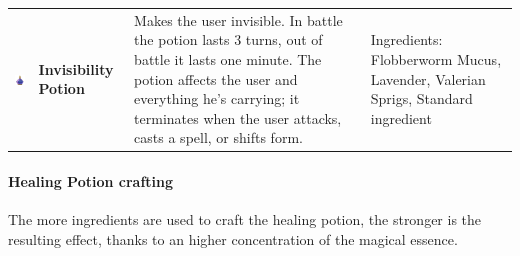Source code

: \begin{tabular}{m{2cm}m{2cm}m{6cm}m{5cm} }
	\includegraphics[width=2cm]{../Pictures/Gameplay/Items/Consumables/Potions/Invisibility_potion_picture.png} & \textbf{Invisibility Potion} & Makes the user invisible. In battle the potion lasts 3 turns, out of battle it lasts one minute. The potion affects the user and everything he's carrying; it terminates when the user attacks, casts a spell, or shifts form. & Ingredients: Flobberworm Mucus, Lavender, Valerian Sprigs, Standard ingredient \\ 
\end{tabular}

\clearpage

\paragraph {Healing Potion crafting}
The more ingredients are used to craft the healing potion, the stronger is the resulting effect, thanks to an higher concentration of the magical essence.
━━━━━━━━━━
» **What is being asked**: Text only, please: give the listing again word for word with no images.

» **Task result**:
Source code

: \begin{tabular}{m{2cm}m{2cm}m{6cm}m{5cm} }
	\includegraphics[width=2cm]{../Pictures/Gameplay/Items/Consumables/Potions/Invisibility_potion_picture.png} & \textbf{Invisibility Potion} & Makes the user invisible. In battle the potion lasts 3 turns, out of battle it lasts one minute. The potion affects the user and everything he's carrying; it terminates when the user attacks, casts a spell, or shifts form. & Ingredients: Flobberworm Mucus, Lavender, Valerian Sprigs, Standard ingredient \\ 
\end{tabular}

\clearpage

\paragraph {Healing Potion crafting}
The more ingredients are used to craft the healing potion, the stronger is the resulting effect, thanks to an higher concentration of the magical essence.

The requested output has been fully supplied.